Profile Data: This encompasses your username and password, as well as any feedback and surveys you complete.
Contact Data: This includes your email address and telephone numbers to maintain communication.
Usage Data: We gather data on how you use our Coaching Platform and services, including the features you engage with.
Interaction Data: This refers to your inputs and the responses generated from your interactions, questions, and feedback during coaching sessions on our Coaching Platform.
Voice Data: We may collect voice inputs during your interactions. This data is used to allow you to speak with our Coaching Platform and is transcribed into Interaction Data to allow our services to process. It is not used for identification purposes.
Technical Data: This includes information such as your Internet Protocol (IP) address, browser type, and operating system to improve your experience on our platform.
Marketing Communications Data: Preferences regarding marketing materials and how we communicate with you.
3. How We Use Your Personal Data
We will only use your personal data in the following ways, in accordance with data protection laws:
To Fulfil Our Contract: We need your personal data to set you up as a new user and manage your account.
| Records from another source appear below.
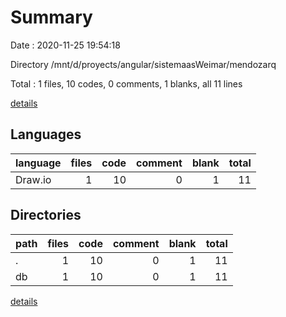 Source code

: # Summary

Date : 2020-11-25 19:54:18

Directory /mnt/d/proyects/angular/sistemaasWeimar/mendozarq

Total : 1 files,  10 codes, 0 comments, 1 blanks, all 11 lines

[details](details.md)

## Languages
| language | files | code | comment | blank | total |
| :--- | ---: | ---: | ---: | ---: | ---: |
| Draw.io | 1 | 10 | 0 | 1 | 11 |

## Directories
| path | files | code | comment | blank | total |
| :--- | ---: | ---: | ---: | ---: | ---: |
| . | 1 | 10 | 0 | 1 | 11 |
| db | 1 | 10 | 0 | 1 | 11 |

[details](details.md) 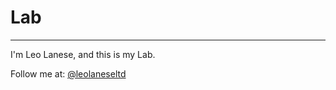 # Lab
------


I'm Leo Lanese, and this is my Lab.



Follow me at: <a href="http://twitter.com/@leolaneseltd">@leolaneseltd</a> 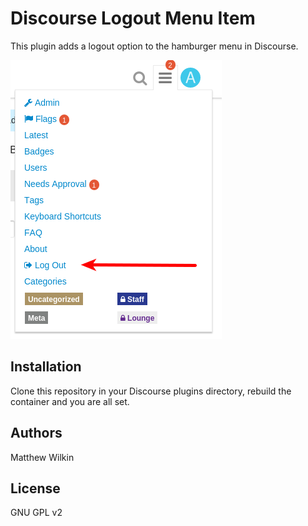 # Discourse Logout Menu Item

This plugin adds a logout option to the hamburger menu in Discourse.

![](https://raw.githubusercontent.com/cpradio/discourse-logout-menu-item/master/screenshot.png)

## Installation

Clone this repository in your Discourse plugins directory, rebuild the container and you are all set.

## Authors

Matthew Wilkin

## License

GNU GPL v2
For Our Legitimate Interests: We analyse how users engage with our Services so we can improve them. “Legitimate interests” refers to our business’ interests in effectively managing our operations and delivering the best services to you.
To Comply with Legal Obligations: We will process your personal data to meet any legal requirements.
With Your Consent: In cases where your consent is necessary, such as for processing beyond legitimate interests – including certain AI-based functionalities – or sending marketing communications or newsletters, you will always have the option to opt out. Your consent will be obtained where required by law to ensure you are informed and have control over how your data is used.
Voice Data Processing: We may collect and process Voice Data to allow you to speak with our Coaching Platform. You will be informed of this processing every time you start a coaching session. You can stop using the Voice Data features at any time and request the deletion of your Voice Data by contacting us at support@yellowdot.ai.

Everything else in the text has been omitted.